In the United States, they’ve been employed since the first Congress; during the Civil War they were common for getting some soldiers certain perks.

In modern times, they are mostly used to help undocumented immigrants receive temporary stays while federal officials review their cases.

Polis, a Democrat from Boulder, has introduced a handful of private bills for Vizguerra. She has received five stays from immigration authorities.

“It’s worked every time,” Polis said.

But earlier in May, the acting director of the Immigration and Customs Enforcement alerted Congress (letter embedded below) that they would no longer honor private bills the way they used to. They won’t grant temporary stays for undocumented immigrants unless the request was made by a committee or subcommittee chair, and if a request is granted, it will only happen once.

The changes are disappointing to Perlmutter, who had never introduced a private bill until drawing one up for Garcia, a small business owner with American children who lived in a church in 2014 and 2015.

“I don’t think the private bill has been abused in any fashion,” Perlmutter said. “For me, I had never used it until 2015. It was not something I had sought for anybody.
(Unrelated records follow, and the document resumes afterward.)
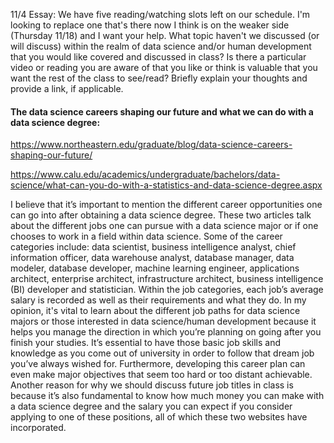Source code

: 11/4 Essay: We have five reading/watching slots left on our schedule. I'm looking to replace one that's there now I think is on the weaker side (Thursday 11/18) and I want your help. What topic haven't we discussed (or will discuss) within the realm of data science and/or human development that you would like covered and discussed in class? Is there a particular video or reading you are aware of that you like or think is valuable that you want the rest of the class to see/read? Briefly explain your thoughts and provide a link, if applicable.
 
#### The data science careers shaping our future and what we can do with a data science degree:

https://www.northeastern.edu/graduate/blog/data-science-careers-shaping-our-future/
 
https://www.calu.edu/academics/undergraduate/bachelors/data-science/what-can-you-do-with-a-statistics-and-data-science-degree.aspx
 
I believe that it’s important to mention the different career opportunities one can go into after obtaining a data science degree.  These two articles talk about the different jobs one can pursue with a data science major or if one chooses to work in a field within data science.  Some of the career categories include: data scientist, business intelligence analyst, chief information officer, data warehouse analyst, database manager, data modeler, database developer, machine learning engineer, applications architect, enterprise architect, infrastructure architect, business intelligence (BI) developer and statistician.  Within the job categories, each job’s average salary is recorded as well as their requirements and what they do.  In my opinion, it's vital to learn about the different job paths for data science majors or those interested in data science/human development because it helps you manage the direction in which you’re planning on going after you finish your studies.  It’s essential to have those basic job skills and knowledge as you come out of university in order to follow that dream job you’ve always wished for.  Furthermore, developing this career plan can even make major objectives that seem too hard or too distant achievable.  Another reason for why we should discuss future job titles in class is because it’s also fundamental to know how much money you can make with a data science degree and the salary you can expect if you consider applying to one of these positions, all of which these two websites have incorporated.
But I felt his case was special and I felt like we should get him home and out of the church where he was residing so he could take care of his family.”

Bennet also introduced a private bill in hopes of helping Garcia.

“He’s been a valued member of our community for two decades,” Bennet said. “And it seemed to me important and consistent with my view of how they ought to be enforcing their policies that we should ask them to take a second look at this.”

It turns out, because of the policy changes out of the Trump administration, Vizguerra and Garcia may be among the last recipients of relief from private bills – at least the way they were employed up until now.

Laura Lichter, Garcia’s attorney, said it was the private bill that gave Garcia two years of reprieve while she continued to work on his case.

“As much as I’d like to claim we’re amazing lawyers,” she said, “this is because there was a Congressional request.”